La Corte di appello di Torino affermava la penale responsabilità in ordine al delitto di cui all'art. 646 c.p. per la sottrazione di dati informatici societari da parte di un dipendente. Nella specie, l'imputato, all'atto delle dimissioni dalla società presso la quale svolgeva servizio e l'assunzione in una nuova compagine societaria concorrente, si impossessava dei dati informatici presenti nel notebook aziendale, a lui affidato in ragione del rapporto di lavoro, estraendo copia dei file – poi ritrovati nella sua disponibilità su altri apparati personali - e restituendo il personal computer con l'hard disk formattato, così da provocare, secondo l'editto accusatorio, il malfunzionamento del sistema informatico aziendale.

La difesa dell'imputato denunciava, tra gli altri motivi, il vizio di violazione di legge in riferimento all'art. 646 c.p., per avere il giudice di merito ritenuto erroneamente che i dati informatici siano suscettibili di appropriazione indebita, non potendo gli stessi essere qualificati come cose mobili per la loro natura immateriale.

La questione

Con la sentenza in commento, la Suprema Corte affronta la questione relativa alla possibilità di qualificare i dati informatici - o i singoli file che li contengono - come cose mobili ai sensi delle disposizioni della legge penale, e la conseguente suscettibilità che essi costituiscano oggetto di condotte di appropriazione indebita o, più generalmente di reati contro il patrimonio.

Nel nostro ordinamento penale sostanziale la nozione di cosa mobile trova una indiretta definizione positiva nell'art. art. 624, comma 2, c.p.Agli effetti della legge penale, si considera cosa mobile anche l'energia elettrica e ogni altra energia che abbia un valore economico»), che comprende nel novero del genus “cose mobili” ogni tipologia di energia che sia suscettibile di valutazione economica. La possibilità che i file rappresentino l'oggetto materiale dei reati contro il patrimonio involge, senza dubbio, profili ermeneutici di estensibilità del dato normativo sullo stretto crinale dell'esegesi testuale e sistematica e del rispetto dei principi fondamentali di stretta legalità e tassatività delle norme incriminatrici.

Le soluzioni giuridiche

I dati informatici come elementi immateriali, estranei al concetto normativo di “cosa mobile”. La Suprema Corte affronta la questione proponendo, attraverso una rivisitazione della scarna giurisprudenza di legittimità e il richiamo ai contributi della dottrina sul tema, una interpretazione evolutiva del concetto di “cosa mobile”, quale oggetto materiale dei delitti contro il patrimonio, ed in particolare di quello di appropriazione indebita.

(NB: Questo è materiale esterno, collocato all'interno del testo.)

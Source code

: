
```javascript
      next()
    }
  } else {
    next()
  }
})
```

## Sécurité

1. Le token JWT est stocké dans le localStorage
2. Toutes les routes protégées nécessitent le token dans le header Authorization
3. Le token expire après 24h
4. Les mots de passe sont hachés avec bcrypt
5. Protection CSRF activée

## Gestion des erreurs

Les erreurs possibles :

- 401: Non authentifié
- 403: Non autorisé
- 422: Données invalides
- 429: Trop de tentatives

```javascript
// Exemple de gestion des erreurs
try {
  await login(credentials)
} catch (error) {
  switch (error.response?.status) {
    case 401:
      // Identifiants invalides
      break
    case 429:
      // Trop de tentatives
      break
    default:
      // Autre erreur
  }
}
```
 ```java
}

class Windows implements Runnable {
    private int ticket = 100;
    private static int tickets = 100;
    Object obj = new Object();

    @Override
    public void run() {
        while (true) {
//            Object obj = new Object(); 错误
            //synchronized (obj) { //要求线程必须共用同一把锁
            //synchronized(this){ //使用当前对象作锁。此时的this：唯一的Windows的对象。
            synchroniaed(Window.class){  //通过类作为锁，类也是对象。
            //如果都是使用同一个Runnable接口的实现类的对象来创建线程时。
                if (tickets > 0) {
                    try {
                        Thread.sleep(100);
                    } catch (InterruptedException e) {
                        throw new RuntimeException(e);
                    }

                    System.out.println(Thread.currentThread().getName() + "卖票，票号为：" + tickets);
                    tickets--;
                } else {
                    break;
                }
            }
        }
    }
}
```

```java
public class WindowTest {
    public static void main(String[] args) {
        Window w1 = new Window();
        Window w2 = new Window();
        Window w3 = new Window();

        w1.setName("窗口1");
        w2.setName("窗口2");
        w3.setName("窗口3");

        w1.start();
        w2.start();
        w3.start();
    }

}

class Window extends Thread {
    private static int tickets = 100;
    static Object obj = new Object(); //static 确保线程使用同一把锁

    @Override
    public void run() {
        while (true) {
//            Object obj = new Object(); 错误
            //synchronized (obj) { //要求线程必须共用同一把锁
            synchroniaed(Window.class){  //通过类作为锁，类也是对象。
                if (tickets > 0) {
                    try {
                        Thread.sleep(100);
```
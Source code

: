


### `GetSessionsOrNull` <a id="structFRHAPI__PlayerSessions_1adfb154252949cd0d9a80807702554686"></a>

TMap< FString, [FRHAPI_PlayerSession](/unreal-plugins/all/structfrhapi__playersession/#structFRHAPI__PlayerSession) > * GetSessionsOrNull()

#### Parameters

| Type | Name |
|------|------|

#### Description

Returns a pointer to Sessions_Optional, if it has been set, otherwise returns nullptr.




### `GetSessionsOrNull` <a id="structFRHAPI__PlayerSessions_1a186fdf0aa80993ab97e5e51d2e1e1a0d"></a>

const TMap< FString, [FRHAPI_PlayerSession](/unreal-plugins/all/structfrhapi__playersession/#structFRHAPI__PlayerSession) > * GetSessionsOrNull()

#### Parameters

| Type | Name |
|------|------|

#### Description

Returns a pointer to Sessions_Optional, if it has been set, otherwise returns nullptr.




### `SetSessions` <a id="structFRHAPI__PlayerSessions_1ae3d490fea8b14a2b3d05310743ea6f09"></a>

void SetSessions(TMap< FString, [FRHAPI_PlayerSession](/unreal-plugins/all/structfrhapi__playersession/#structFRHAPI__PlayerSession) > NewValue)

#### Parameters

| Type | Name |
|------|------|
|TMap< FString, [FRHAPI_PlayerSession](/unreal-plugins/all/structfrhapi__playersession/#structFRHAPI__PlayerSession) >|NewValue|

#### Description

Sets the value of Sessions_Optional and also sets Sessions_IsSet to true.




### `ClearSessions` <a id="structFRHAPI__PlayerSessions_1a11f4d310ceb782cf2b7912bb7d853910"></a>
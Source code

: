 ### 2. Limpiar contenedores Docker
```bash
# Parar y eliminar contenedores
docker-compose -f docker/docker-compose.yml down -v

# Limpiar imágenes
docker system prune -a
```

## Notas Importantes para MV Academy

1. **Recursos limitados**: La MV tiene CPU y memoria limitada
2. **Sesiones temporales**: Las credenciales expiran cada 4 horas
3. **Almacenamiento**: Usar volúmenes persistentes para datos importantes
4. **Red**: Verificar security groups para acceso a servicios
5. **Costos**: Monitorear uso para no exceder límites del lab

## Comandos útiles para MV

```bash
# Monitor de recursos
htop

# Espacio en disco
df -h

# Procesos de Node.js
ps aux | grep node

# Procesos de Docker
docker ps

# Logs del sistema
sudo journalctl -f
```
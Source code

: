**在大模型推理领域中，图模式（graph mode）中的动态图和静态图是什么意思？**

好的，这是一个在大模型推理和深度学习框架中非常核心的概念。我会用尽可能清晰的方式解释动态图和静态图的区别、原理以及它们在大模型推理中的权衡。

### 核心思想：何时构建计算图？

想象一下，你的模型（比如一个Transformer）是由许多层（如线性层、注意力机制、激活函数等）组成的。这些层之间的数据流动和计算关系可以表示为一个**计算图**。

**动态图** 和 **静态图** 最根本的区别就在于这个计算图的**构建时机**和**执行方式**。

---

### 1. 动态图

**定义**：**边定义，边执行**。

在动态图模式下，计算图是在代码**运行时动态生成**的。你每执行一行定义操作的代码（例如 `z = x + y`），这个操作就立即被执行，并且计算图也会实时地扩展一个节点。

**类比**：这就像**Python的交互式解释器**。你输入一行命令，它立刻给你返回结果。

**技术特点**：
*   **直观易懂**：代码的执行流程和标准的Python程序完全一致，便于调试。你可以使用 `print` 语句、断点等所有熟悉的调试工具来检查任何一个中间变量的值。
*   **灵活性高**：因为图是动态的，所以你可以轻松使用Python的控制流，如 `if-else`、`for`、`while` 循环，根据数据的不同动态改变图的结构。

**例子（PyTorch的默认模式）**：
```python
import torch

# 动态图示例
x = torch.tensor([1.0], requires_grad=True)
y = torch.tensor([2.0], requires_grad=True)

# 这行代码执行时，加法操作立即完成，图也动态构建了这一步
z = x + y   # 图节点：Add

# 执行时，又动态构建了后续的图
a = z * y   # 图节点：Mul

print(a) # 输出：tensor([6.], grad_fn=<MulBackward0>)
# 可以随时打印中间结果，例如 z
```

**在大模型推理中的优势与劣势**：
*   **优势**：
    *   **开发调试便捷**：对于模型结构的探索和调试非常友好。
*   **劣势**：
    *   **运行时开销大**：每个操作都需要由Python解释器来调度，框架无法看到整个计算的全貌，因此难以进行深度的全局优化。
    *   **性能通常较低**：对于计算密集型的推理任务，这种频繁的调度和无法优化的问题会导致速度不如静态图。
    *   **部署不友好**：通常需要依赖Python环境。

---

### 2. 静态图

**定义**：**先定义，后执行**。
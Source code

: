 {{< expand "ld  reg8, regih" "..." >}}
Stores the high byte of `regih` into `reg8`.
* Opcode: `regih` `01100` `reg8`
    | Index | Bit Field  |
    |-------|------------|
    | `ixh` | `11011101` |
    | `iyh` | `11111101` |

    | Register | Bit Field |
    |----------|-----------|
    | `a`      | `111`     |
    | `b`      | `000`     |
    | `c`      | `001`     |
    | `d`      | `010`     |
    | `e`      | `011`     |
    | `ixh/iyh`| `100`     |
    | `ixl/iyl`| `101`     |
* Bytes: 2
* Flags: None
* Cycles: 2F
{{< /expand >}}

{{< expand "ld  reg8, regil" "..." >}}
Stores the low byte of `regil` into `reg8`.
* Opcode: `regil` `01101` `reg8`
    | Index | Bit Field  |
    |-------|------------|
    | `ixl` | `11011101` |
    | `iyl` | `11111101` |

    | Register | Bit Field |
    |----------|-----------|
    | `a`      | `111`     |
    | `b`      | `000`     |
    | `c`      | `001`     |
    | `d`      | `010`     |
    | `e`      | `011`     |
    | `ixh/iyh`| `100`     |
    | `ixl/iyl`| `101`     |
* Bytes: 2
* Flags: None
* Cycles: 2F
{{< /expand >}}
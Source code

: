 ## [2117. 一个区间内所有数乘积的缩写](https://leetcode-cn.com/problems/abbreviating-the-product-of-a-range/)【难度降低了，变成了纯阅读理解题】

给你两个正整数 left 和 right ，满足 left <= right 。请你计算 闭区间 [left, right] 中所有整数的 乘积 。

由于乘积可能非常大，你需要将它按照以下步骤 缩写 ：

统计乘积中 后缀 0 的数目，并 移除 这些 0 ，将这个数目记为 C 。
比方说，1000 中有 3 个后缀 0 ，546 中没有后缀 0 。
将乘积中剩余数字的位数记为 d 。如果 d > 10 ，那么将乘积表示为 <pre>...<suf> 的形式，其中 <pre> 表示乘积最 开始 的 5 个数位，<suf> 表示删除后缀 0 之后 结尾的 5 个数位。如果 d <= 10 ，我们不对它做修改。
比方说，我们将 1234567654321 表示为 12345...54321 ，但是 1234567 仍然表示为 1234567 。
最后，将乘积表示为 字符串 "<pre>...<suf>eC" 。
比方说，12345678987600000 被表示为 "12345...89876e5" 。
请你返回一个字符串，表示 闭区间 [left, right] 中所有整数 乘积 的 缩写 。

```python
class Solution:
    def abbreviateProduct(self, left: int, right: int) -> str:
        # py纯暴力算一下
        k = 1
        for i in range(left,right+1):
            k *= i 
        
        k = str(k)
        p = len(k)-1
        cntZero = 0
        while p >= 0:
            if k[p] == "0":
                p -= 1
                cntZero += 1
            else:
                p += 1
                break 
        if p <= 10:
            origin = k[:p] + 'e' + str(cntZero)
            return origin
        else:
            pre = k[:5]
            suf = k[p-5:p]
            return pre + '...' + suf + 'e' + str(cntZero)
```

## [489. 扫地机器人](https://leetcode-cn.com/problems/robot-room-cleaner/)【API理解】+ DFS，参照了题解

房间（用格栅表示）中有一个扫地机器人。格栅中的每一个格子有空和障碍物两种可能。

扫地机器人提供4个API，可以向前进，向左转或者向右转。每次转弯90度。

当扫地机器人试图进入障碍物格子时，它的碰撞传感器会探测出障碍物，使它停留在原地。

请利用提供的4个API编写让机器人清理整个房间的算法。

L'art. 646 c.p., al pari della norma incriminatrice in tema di furto (624 c.p.), individua l'oggetto materiale del reato nel "denaro od altra cosa mobile". La giurisprudenza della S.C. interpreta il concetto di "cosa mobile" in materia penale secondo un criterio di fisicità o materialità, quale res suscettibile di «fisica detenzione, sottrazione, impossessamento od appropriazione, e che a sua volta possa spostarsi da un luogo ad un altro o perché ha l'attitudine a muoversi da sé oppure perché può essere trasportata da un luogo ad un altro o, ancorché non mobile ab origine, resa tale da attività di mobilizzazione ad opera dello stesso autore del fatto, mediante sua avulsione od enucleazione» (in tal senso, Cass pen. Sez. II, n. 20647 del 11/05/2010, Corniani che afferma la configurabilità del reato di appropriazione indebita dei documenti riproducenti disegni e progetti coperti da segreto e non della proprietà industriale). Tale caratteristica strutturale esclude in via generale dalla nozione ogni tipologia di entità immateriale, quali le idee, le opere dell'ingegno, le informazioni, non suscettibili di apprensione fisica e, dunque, di appropriazione, salvo che costituiscano energie, normativamente equiparate alle cose mobili ex art. 624, comma 2, c.p.

Analogamente, Cass. pen., Sez. II, n. 36592 del 26/9/2007, Vittucci, ha escluso la configurabilità del reato di cui all'art 646 c.p. nel caso di appropriazione delle quote di una società a responsabilità limitata, ossia del complesso dei diritti e facoltà spettanti al soggetto che delle quote stesse risulti essere titolare, che non possono rientrare nel concetto di “cosa”, quale porzione del mondo esterno ed entità materiale idonea a soddisfare un bisogno umano - individuale o collettivo, materiale o spirituale - ed in grado di formare oggetto di un diritto di natura patrimoniale.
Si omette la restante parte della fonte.